To do:
Retype, exactly as they appear below, the lines between the line holding "- [Time series" and the line holding "- [Word embeddings", both ends included.

Top of Recorded information

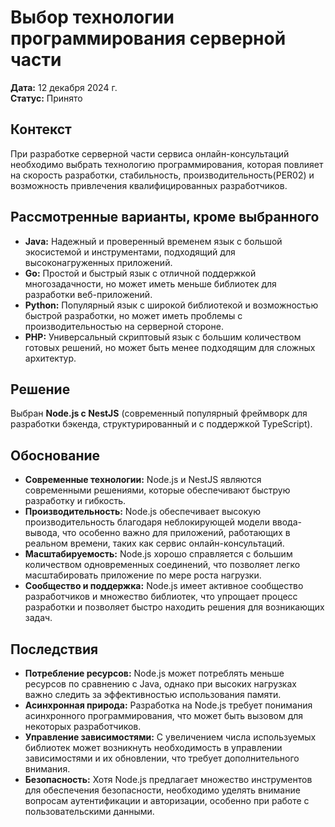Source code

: # Выбор технологии программирования серверной части

**Дата:** 12 декабря 2024 г.  
**Статус:** Принято

## Контекст

При разработке серверной части сервиса онлайн-консультаций необходимо выбрать технологию программирования, которая повлияет на скорость разработки, стабильность, производительность(PER02) и возможность привлечения квалифицированных разработчиков.

## Рассмотренные варианты, кроме выбранного

- **Java:** Надежный и проверенный временем язык с большой экосистемой и инструментами, подходящий для высоконагруженных приложений.
- **Go:** Простой и быстрый язык с отличной поддержкой многозадачности, но может иметь меньше библиотек для разработки веб-приложений.
- **Python:** Популярный язык с широкой библиотекой и возможностью быстрой разработки, но может иметь проблемы с производительностью на серверной стороне.
- **PHP:** Универсальный скриптовый язык с большим количеством готовых решений, но может быть менее подходящим для сложных архитектур.

## Решение

Выбран **Node.js с NestJS** (современный популярный фреймворк для разработки бэкенда, структурированный и с поддержкой TypeScript).

## Обоснование

- **Современные технологии:** Node.js и NestJS являются современными решениями, которые обеспечивают быструю разработку и гибкость.
- **Производительность:** Node.js обеспечивает высокую производительность благодаря неблокирующей модели ввода-вывода, что особенно важно для приложений, работающих в реальном времени, таких как сервис онлайн-консультаций.
- **Масштабируемость:** Node.js хорошо справляется с большим количеством одновременных соединений, что позволяет легко масштабировать приложение по мере роста нагрузки.
- **Сообщество и поддержка:** Node.js имеет активное сообщество разработчиков и множество библиотек, что упрощает процесс разработки и позволяет быстро находить решения для возникающих задач.


## Последствия

- **Потребление ресурсов:** Node.js может потреблять меньше ресурсов по сравнению с Java, однако при высоких нагрузках важно следить за эффективностью использования памяти.
- **Асинхронная природа:** Разработка на Node.js требует понимания асинхронного программирования, что может быть вызовом для некоторых разработчиков.
- **Управление зависимостями:** С увеличением числа используемых библиотек может возникнуть необходимость в управлении зависимостями и их обновлении, что требует дополнительного внимания.
- **Безопасность:** Хотя Node.js предлагает множество инструментов для обеспечения безопасности, необходимо уделять внимание вопросам аутентификации и авторизации, особенно при работе с пользовательскими данными.
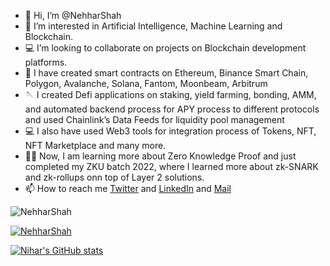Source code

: - 👋 Hi, I’m @NehharShah
- 👀 I’m interested in Artificial Intelligence, Machine Learning and Blockchain.
- 💻 I’m looking to collaborate on projects on Blockchain development platforms.
- 🔨 I have created smart contracts on Ethereum, Binance Smart Chain, Polygon, Avalanche, Solana, Fantom, Moonbeam, Arbitrum
- 🪡 I created Defi applications on staking, yield farming, bonding, AMM, and automated backend process for APY process to different protocols and used          Chainlink’s Data Feeds for liquidity pool management
- 💻 I also have used Web3 tools for integration process of Tokens, NFT, NFT Marketplace and many more.
- 👨‍💻 Now, I am learning more about Zero Knowledge Proof and just completed my ZKU batch 2022, where I learned more about zk-SNARK and zk-rollups onn top of      Layer 2 solutions.
- 📫 How to reach me [Twitter](https://twitter.com/NehharShah) and [LinkedIn](https://www.linkedin.com/in/nihar-shah-139331106/) and [Mail](nehharshah@gmail.com)

<p align="left"> <img src="https://komarev.com/ghpvc/?username=parth2412&label=Profile%20views&color=0e75b6&style=flat" alt="NehharShah" /> </p>

<p align="left"> <a href="https://github.com/ryo-ma/github-profile-trophy"><img src="https://github-profile-trophy.vercel.app/?username=NehharShah" alt="NehharShah" /></a> </p>

<!---
NehharShah/NehharShah is a ✨ special ✨ repository because its `README.md` (this file) appears on your GitHub profile.
You can click the Preview link to take a look at your changes.
--->

[![Nihar's GitHub stats](https://github-readme-stats.vercel.app/api?username=NehharShah)](https://github.com/NehharShah/github-readme-stats)
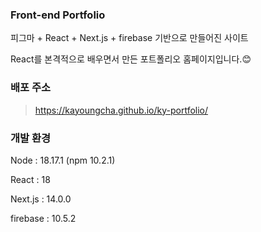 ### Front-end Portfolio
피그마 + React + Next.js + firebase 기반으로 만들어진 사이트

React를 본격적으로 배우면서 만든 포트폴리오 홈페이지입니다.😊


### 배포 주소
> https://kayoungcha.github.io/ky-portfolio/

### 개발 환경
Node : 18.17.1 (npm 10.2.1)

React : 18

Next.js : 14.0.0

firebase : 10.5.2
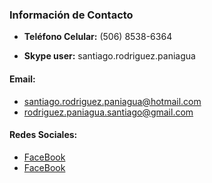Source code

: ### Información de Contacto

- **Teléfono Celular:** (506) 8538-6364

- **Skype user:** santiago.rodriguez.paniagua

#### Email:
- santiago.rodriguez.paniagua@hotmail.com
- rodriguez.paniagua.santiago@gmail.com

#### Redes Sociales:
- [FaceBook](https://www.facebook.com/santiago.rodriguez.paniagua) 
- [FaceBook](https://www.linkedin.com/in/santiago-rodriguez-paniagua/)
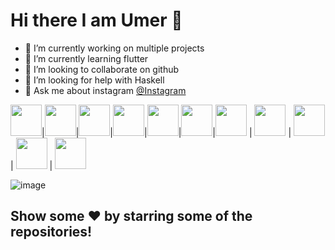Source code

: # Hi there I am Umer 👋

- 🔭 I’m currently working on multiple projects
- 🌱 I’m currently learning flutter
- 👯 I’m looking to collaborate on github
- 🤔 I’m looking for help with Haskell
- 💬 Ask me about instagram [@Instagram](https://www.instagram.com/im_umerg/)

<img src="https://user-images.githubusercontent.com/84404257/128191307-9fc0c9eb-8cf7-4408-90ba-9aabe3398b46.png" width="50" height="50" />|<img src="https://user-images.githubusercontent.com/84404257/128191319-e2a5b321-9590-478b-85df-cbf17f9c8a96.png" width="50" height="50" />|<img src="https://user-images.githubusercontent.com/84404257/128191320-ed01b24b-d607-4956-8609-577c776c98bc.png" width="50" height="50" />|<img src="https://user-images.githubusercontent.com/84404257/128191322-d687ccc8-cdb3-4544-82e9-c0e81a1995c4.png" width="50" height="50" />|<img src="https://user-images.githubusercontent.com/84404257/128191322-d687ccc8-cdb3-4544-82e9-c0e81a1995c4.png" width="50" height="50" />|<img src="https://user-images.githubusercontent.com/84404257/128191329-fb3e522f-e758-416e-9f7e-061ed42808dc.png" width="50" height="50" />|<img src="https://user-images.githubusercontent.com/84404257/128183256-6df6356c-c8ea-423d-b915-89d9671224a5.png" width="50" height="50" /> | <img src="https://user-images.githubusercontent.com/84404257/128183264-645647ac-3d9e-485e-bc5d-ff3a1ca40e86.png" width="50" height="50" /> | <img src="https://user-images.githubusercontent.com/84404257/128183267-d817f58c-251c-4c5c-87ae-0381628f7468.png" width="50" height="50" /> | <img src="https://user-images.githubusercontent.com/84404257/128183272-deb756ec-31c4-4c1f-b7ff-ae268f3edf45.png" width="50" height="50" /> | <img src="https://user-images.githubusercontent.com/84404257/128183274-4e314ca5-6c01-4a79-99d8-33376c009914.png" width="50" height="50" />

![image](https://user-images.githubusercontent.com/84404257/128182397-aaeb721b-4cd2-4266-a8c5-cac2433a06aa.png)

## Show some ❤️ by starring some of the repositories!
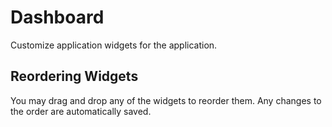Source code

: # Dashboard #

Customize application widgets for the application.

## Reordering Widgets ##

You may drag and drop any of the widgets to reorder them. Any changes to the order are automatically saved.
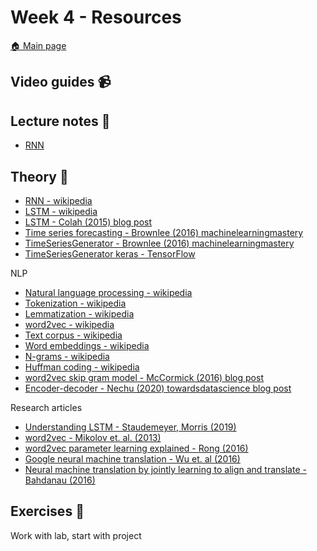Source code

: # Week 4 - Resources

[:house: Main page](https://github.com/pr0fez/AI23-Deep_learning)

## Video guides :video_camera:


## Lecture notes :book:
- [RNN](https://github.com/pr0fez/AI23-Deep_learning/blob/main/Lectures/Lec6-RNN.ipynb)

## Theory :book:

- [RNN - wikipedia](https://en.wikipedia.org/wiki/Recurrent_neural_network)
- [LSTM - wikipedia](https://en.wikipedia.org/wiki/Long_short-term_memory)
- [LSTM - Colah (2015) blog post](https://colah.github.io/posts/2015-08-Understanding-LSTMs/)
- [Time series forecasting - Brownlee (2016) machinelearningmastery](https://machinelearningmastery.com/time-series-forecasting/)
- [TimeSeriesGenerator - Brownlee (2016) machinelearningmastery](https://machinelearningmastery.com/how-to-use-the-timeseriesgenerator-for-time-series-forecasting-in-keras/)
- [TimeSeriesGenerator keras - TensorFlow](https://www.tensorflow.org/api_docs/python/tf/keras/preprocessing/sequence/TimeseriesGenerator?version=nightly) 

NLP
- [Natural language processing - wikipedia](https://en.wikipedia.org/wiki/Natural_language_processing)
- [Tokenization - wikipedia](https://en.wikipedia.org/wiki/Lexical_analysis#Tokenization)
- [Lemmatization - wikipedia](https://en.wikipedia.org/wiki/Lemmatisation)
- [word2vec - wikipedia](https://en.wikipedia.org/wiki/Word2vec)
- [Text corpus - wikipedia](https://en.wikipedia.org/wiki/Text_corpus)
- [Word embeddings - wikipedia](https://en.wikipedia.org/wiki/Word_embedding)
- [N-grams - wikipedia](https://en.wikipedia.org/wiki/N-gram)
- [Huffman coding - wikipedia](https://en.wikipedia.org/wiki/Huffman_coding)
- [word2vec skip gram model - McCormick (2016) blog post](http://mccormickml.com/2016/04/19/word2vec-tutorial-the-skip-gram-model/)
- [Encoder-decoder - Nechu (2020) towardsdatascience blog post](https://towardsdatascience.com/what-is-an-encoder-decoder-model-86b3d57c5e1a)

Research articles 
- [Understanding LSTM - Staudemeyer, Morris (2019)](https://arxiv.org/pdf/1909.09586.pdf)
- [word2vec - Mikolov et. al. (2013)](https://arxiv.org/pdf/1301.3781.pdf)
- [word2vec parameter learning explained - Rong (2016)](https://arxiv.org/pdf/1411.2738.pdf)
- [Google neural machine translation - Wu et. al (2016)](https://arxiv.org/pdf/1609.08144.pdf)
- [Neural machine translation by jointly learning to align and translate - Bahdanau (2016)](https://arxiv.org/pdf/1409.0473.pdf)

## Exercises :running:

Work with lab, start with project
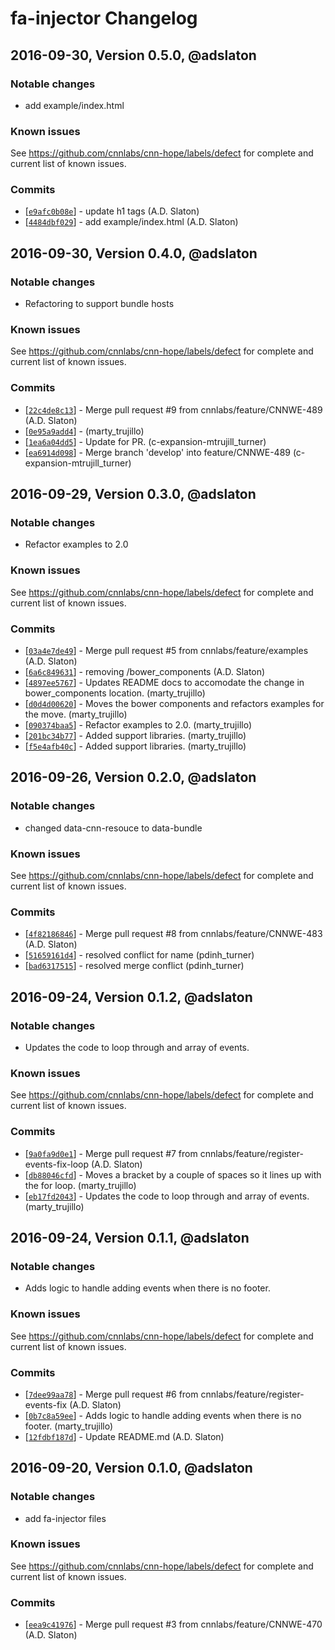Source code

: # fa-injector Changelog

## 2016-09-30, Version 0.5.0, @adslaton

### Notable changes

- add example/index.html

### Known issues

See https://github.com/cnnlabs/cnn-hope/labels/defect for complete and
current list of known issues.

### Commits

* [[`e9afc0b08e`](https://github.com/nodejs/node/commit/e9afc0b08e)] - update h1 tags (A.D. Slaton)
* [[`4484dbf029`](https://github.com/nodejs/node/commit/4484dbf029)] - add example/index.html (A.D. Slaton)

## 2016-09-30, Version 0.4.0, @adslaton

### Notable changes

- Refactoring to support bundle hosts

### Known issues

See https://github.com/cnnlabs/cnn-hope/labels/defect for complete and
current list of known issues.

### Commits

* [[`22c4de8c13`](https://github.com/nodejs/node/commit/22c4de8c13)] - Merge pull request #9 from cnnlabs/feature/CNNWE-489 (A.D. Slaton)
* [[`0e95a9add4`](https://github.com/nodejs/node/commit/0e95a9add4)] -  (marty_trujillo)
* [[`1ea6a04dd5`](https://github.com/nodejs/node/commit/1ea6a04dd5)] - Update for PR. (c-expansion-mtrujill_turner)
* [[`ea6914d098`](https://github.com/nodejs/node/commit/ea6914d098)] - Merge branch 'develop' into feature/CNNWE-489 (c-expansion-mtrujill_turner)

## 2016-09-29, Version 0.3.0, @adslaton

### Notable changes

- Refactor examples to 2.0

### Known issues

See https://github.com/cnnlabs/cnn-hope/labels/defect for complete and
current list of known issues.

### Commits

* [[`03a4e7de49`](https://github.com/nodejs/node/commit/03a4e7de49)] - Merge pull request #5 from cnnlabs/feature/examples (A.D. Slaton)
* [[`6a6c849631`](https://github.com/nodejs/node/commit/6a6c849631)] - removing /bower_components (A.D. Slaton)
* [[`4897ee5767`](https://github.com/nodejs/node/commit/4897ee5767)] - Updates README docs to accomodate the change in bower_components location. (marty_trujillo)
* [[`d0d4d00620`](https://github.com/nodejs/node/commit/d0d4d00620)] - Moves the bower components and refactors examples for the move. (marty_trujillo)
* [[`090374baa5`](https://github.com/nodejs/node/commit/090374baa5)] - Refactor examples to 2.0. (marty_trujillo)
* [[`201bc34b77`](https://github.com/nodejs/node/commit/201bc34b77)] - Added support libraries. (marty_trujillo)
* [[`f5e4afb40c`](https://github.com/nodejs/node/commit/f5e4afb40c)] - Added support libraries. (marty_trujillo)

## 2016-09-26, Version 0.2.0, @adslaton

### Notable changes

- changed data-cnn-resouce to data-bundle

### Known issues

See https://github.com/cnnlabs/cnn-hope/labels/defect for complete and
current list of known issues.

### Commits

* [[`4f82186846`](https://github.com/nodejs/node/commit/4f82186846)] - Merge pull request #8 from cnnlabs/feature/CNNWE-483 (A.D. Slaton)
* [[`51659161d4`](https://github.com/nodejs/node/commit/51659161d4)] - resolved conflict for name (pdinh_turner)
* [[`bad6317515`](https://github.com/nodejs/node/commit/bad6317515)] - resolved merge conflict (pdinh_turner)

## 2016-09-24, Version 0.1.2, @adslaton

### Notable changes

- Updates the code to loop through and array of events.

### Known issues

See https://github.com/cnnlabs/cnn-hope/labels/defect for complete and
current list of known issues.

### Commits

* [[`9a0fa9d0e1`](https://github.com/nodejs/node/commit/9a0fa9d0e1)] - Merge pull request #7 from cnnlabs/feature/register-events-fix-loop (A.D. Slaton)
* [[`db88046cfd`](https://github.com/nodejs/node/commit/db88046cfd)] - Moves a bracket by a couple of spaces so it lines up with the for loop. (marty_trujillo)
* [[`eb17fd2043`](https://github.com/nodejs/node/commit/eb17fd2043)] - Updates the code to loop through and array of events. (marty_trujillo)

## 2016-09-24, Version 0.1.1, @adslaton

### Notable changes

- Adds logic to handle adding events when there is no footer.

### Known issues

See https://github.com/cnnlabs/cnn-hope/labels/defect for complete and
current list of known issues.

### Commits

* [[`7dee99aa78`](https://github.com/nodejs/node/commit/7dee99aa78)] - Merge pull request #6 from cnnlabs/feature/register-events-fix (A.D. Slaton)
* [[`0b7c8a59ee`](https://github.com/nodejs/node/commit/0b7c8a59ee)] - Adds logic to handle adding events when there is no footer. (marty_trujillo)
* [[`12fdbf187d`](https://github.com/nodejs/node/commit/12fdbf187d)] - Update README.md (A.D. Slaton)

## 2016-09-20, Version 0.1.0, @adslaton

### Notable changes

- add fa-injector files

### Known issues

See https://github.com/cnnlabs/cnn-hope/labels/defect for complete and
current list of known issues.

### Commits

* [[`eea9c41976`](https://github.com/nodejs/node/commit/eea9c41976)] - Merge pull request #3 from cnnlabs/feature/CNNWE-470 (A.D. Slaton)

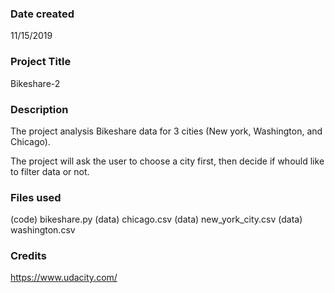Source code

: ### Date created
11/15/2019

### Project Title
Bikeshare-2

### Description
The project analysis Bikeshare data for 3 cities (New york, Washington, and Chicago).

The project will ask the user to choose a city first, then decide if whould like to filter data or not.

### Files used
(code) bikeshare.py
(data) chicago.csv
(data) new_york_city.csv
(data) washington.csv

### Credits
https://www.udacity.com/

Bottom of Recorded information

Exercise answer:
- [Time series forecasting - Brownlee (2016) machinelearningmastery](https://machinelearningmastery.com/time-series-forecasting/)
- [TimeSeriesGenerator - Brownlee (2016) machinelearningmastery](https://machinelearningmastery.com/how-to-use-the-timeseriesgenerator-for-time-series-forecasting-in-keras/)
- [TimeSeriesGenerator keras - TensorFlow](https://www.tensorflow.org/api_docs/python/tf/keras/preprocessing/sequence/TimeseriesGenerator?version=nightly) 

NLP
- [Natural language processing - wikipedia](https://en.wikipedia.org/wiki/Natural_language_processing)
- [Tokenization - wikipedia](https://en.wikipedia.org/wiki/Lexical_analysis#Tokenization)
- [Lemmatization - wikipedia](https://en.wikipedia.org/wiki/Lemmatisation)
- [word2vec - wikipedia](https://en.wikipedia.org/wiki/Word2vec)
- [Text corpus - wikipedia](https://en.wikipedia.org/wiki/Text_corpus)
- [Word embeddings - wikipedia](https://en.wikipedia.org/wiki/Word_embedding)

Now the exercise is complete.